There are also concerns over how Washington will assess Japan’s financial contributions toward the costs of U.S. military forces stationed in the country.

Mattis did not raise the issue at any of the meetings in Tokyo, apparently to the relief of the Japanese side. But that does not mean Washington may not bring up the issue in the future.

Maeshima said Mattis may have wanted to avoid roiling the waters ahead of a summit meeting between Trump and Japanese Prime Minister Shinzo Abe on Feb. 10 in Washington, their first face-to-face talks since Trump took office on Jan. 20.

Trump has already stunned the Abe government by ditching the Trans-Pacific Partnership free trade deal, and by accusing Japan of devaluing the yen.

Ken Jimbo, an associate professor at Keio University, said Mattis may have avoided getting into specifics on such topics as the host-nation support issue, because the new administration has yet to work out a detailed foreign policy agenda among the president, White House staffers and the State and Defense secretaries.

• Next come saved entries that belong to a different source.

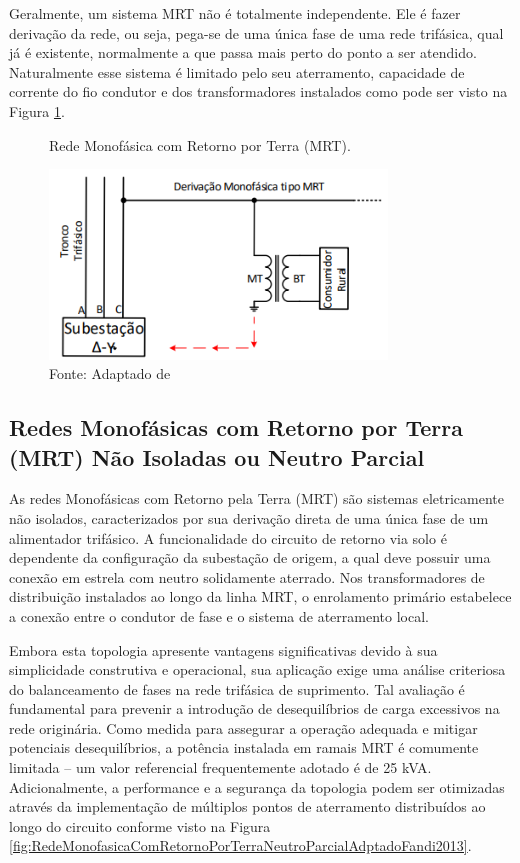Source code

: \documentclass[oneside,openright,12pt]{ufsm_2021} %
\begin{document}
\par Geralmente, um sistema MRT não é totalmente independente. Ele é fazer derivação da rede, ou seja, pega-se de uma única fase de uma rede trifásica, qual já é existente, normalmente a que passa mais perto do ponto a ser atendido. Naturalmente esse sistema é limitado pelo seu aterramento, capacidade de corrente do fio condutor e dos transformadores instalados como pode ser visto na Figura \ref{fig:RedeMonofasicaComRetornoPorTerraAdptadoFandi2013}.

\begin{figure}[H]
	\centering
	\caption{Rede Monofásica com Retorno por Terra (MRT).}
	\includegraphics[width=0.8\textwidth]{figuras/Imagem1Fandi2013.png}
	\caption*{Fonte: Adaptado de \cite{fandi_sistema_2013}}
	\label{fig:RedeMonofasicaComRetornoPorTerraAdptadoFandi2013}
\end{figure}

\subsection{Redes Monofásicas com Retorno por Terra (MRT) Não Isoladas ou Neutro Parcial}

\par As redes Monofásicas com Retorno pela Terra (MRT) são sistemas eletricamente não isolados, caracterizados por sua derivação direta de uma única fase de um alimentador trifásico. A funcionalidade do circuito de retorno via solo é dependente da configuração da subestação de origem, a qual deve possuir uma conexão em estrela com neutro solidamente aterrado. Nos transformadores de distribuição instalados ao longo da linha MRT, o enrolamento primário estabelece a conexão entre o condutor de fase e o sistema de aterramento local.

\par Embora esta topologia apresente vantagens significativas devido à sua simplicidade construtiva e operacional, sua aplicação exige uma análise criteriosa do balanceamento de fases na rede trifásica de suprimento. Tal avaliação é fundamental para prevenir a introdução de desequilíbrios de carga excessivos na rede originária. Como medida para assegurar a operação adequada e mitigar potenciais desequilíbrios, a potência instalada em ramais MRT é comumente limitada – um valor referencial frequentemente adotado é de 25 kVA. Adicionalmente, a performance e a segurança da topologia podem ser otimizadas através da implementação de múltiplos pontos de aterramento distribuídos ao longo do circuito conforme visto na Figura \ref{fig:RedeMonofasicaComRetornoPorTerraNeutroParcialAdptadoFandi2013}.
\end{document}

Jimbo was also doubtful that Mattis’ visit to the Asia-Pacific itself was part of some “clear-cut doctrine” of the administration. “I rather think that a very pragmatic reason has brought Mr. Mattis to this region. And that is South Korea,” the expert on Asia-Pacific security issues said.

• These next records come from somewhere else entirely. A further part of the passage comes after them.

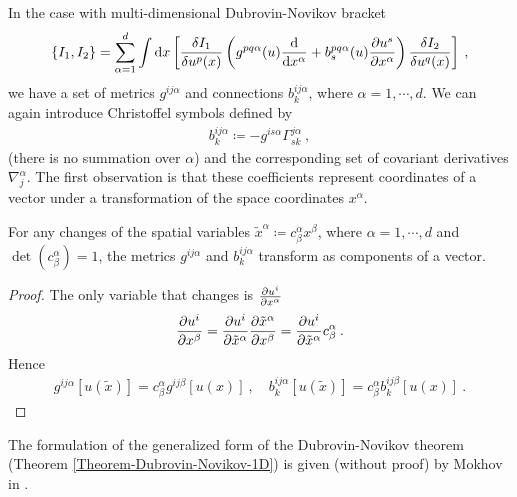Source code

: In the case with multi-dimensional Dubrovin-Novikov bracket
\begin{align}
    \left \lbrace I_1,I_2 \right \rbrace = \sum_{\alpha = 1}^ d \int \mathrm{d} x 
    \left[ \frac{\delta I_1}{\delta u^p(x)} \left( g^{pq \alpha}(u) \frac{\mathrm{d}}{\mathrm{d}x^\alpha} + b^{pq\alpha}_s(u) \frac{\partial u^s}{\partial x^\alpha} \right) \frac{\delta I_2}{\delta u^q(x)} \right] \:, \label{eq:multi-dimensional bracket}
\end{align}
we have a set of metrics $g^{ij \alpha}$ and connections $b^{ij \alpha}_k$, where $\alpha = 1 , \cdots, d$. We can again introduce Christoffel symbols defined by
\begin{align}
    b^{i j \alpha}_k \coloneqq - g^{is \alpha} \Gamma^{j \alpha}_{sk}\:,
\end{align}
(there is no summation over $\alpha$) and the corresponding set of covariant derivatives $\nabla^{\alpha}_j$. The first observation is that these coefficients represent coordinates of a vector under a transformation of the space coordinates $x^\alpha$.
\begin{proposition}
    For any changes of the spatial variables $\tilde x^\alpha \coloneqq c^\alpha_\beta x^\beta$, where $\alpha = 1, \cdots, d$ and $\det (c^\alpha_\beta) = 1$, the metrics $g^{ij \alpha}$ and $b^{ij \alpha}_k$ transform as components of a vector.
\end{proposition}

\begin{proof}
    The only variable that changes is $\frac{\partial u^i}{\partial x^\alpha}$
    \begin{align}
        \frac{\partial u^i}{\partial x^\beta} = \frac{\partial u^i}{\partial \tilde x^\alpha} \frac{\partial \tilde x^\alpha}{\partial x^\beta} = \frac{\partial u^i}{\partial \tilde x^\alpha} c^\alpha_\beta \:.
    \end{align}
    Hence
    \begin{align}
        g^{ij \alpha}[u(\tilde x)] = c^\alpha_\beta g^{ij \beta}[u(x)] \:, \quad b^{ij \alpha}_k [u(\tilde x)] = c^\alpha_\beta b^{ij \beta}_k [u(x)] \:.
    \end{align}
\end{proof}


The formulation of the generalized form of the Dubrovin-Novikov theorem (Theorem \vref{Theorem-Dubrovin-Novikov-1D}) is given (without proof) by Mokhov in \cite{Mochov}.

While many aspects of Trump’s foreign and security policies in the Asia-Pacific region remain vague, the White House webpage does cite the development of missile defense systems to counter attacks from countries like North Korea as among its “America First” policy priorities.

Seoul has agreed to deploy the U.S. Terminal High Altitude Area Defense anti-missile system. But Mattis, worried that the controversial plan may be interrupted following the impeachment of President Park Geun Hye in December, may have thought he should go to Seoul to give a fresh boost to the issue before an election is held to pick Park’s successor.

“And you can’t skip Japan (if you’re going to South Korea), so it was a practical decision for Mr. Mattis to also come to Japan,” Jimbo said.

As a result, the meetings held in Tokyo seemed to have centered on sharing a basic awareness of the alliance relationship and regional security challenges, leaving many issues for later discussion.

Attention is now shifting to the Abe-Trump summit, which Maeshima said has the potential to affect the fate of the decades-old alliance.

“If the president does not pledge the U.S. defense commitment over the Senkakus, the alliance will start to drift,” the professor said, adding that the consequence of a frayed relationship is an increasingly assertive China and instability of the region.

He also said Japan and the United States should continue to cherish shared values such as democracy, free trade and the rule of law, which serve as the basis for the present alliance, or otherwise they could see the alliance end up based on self-interests.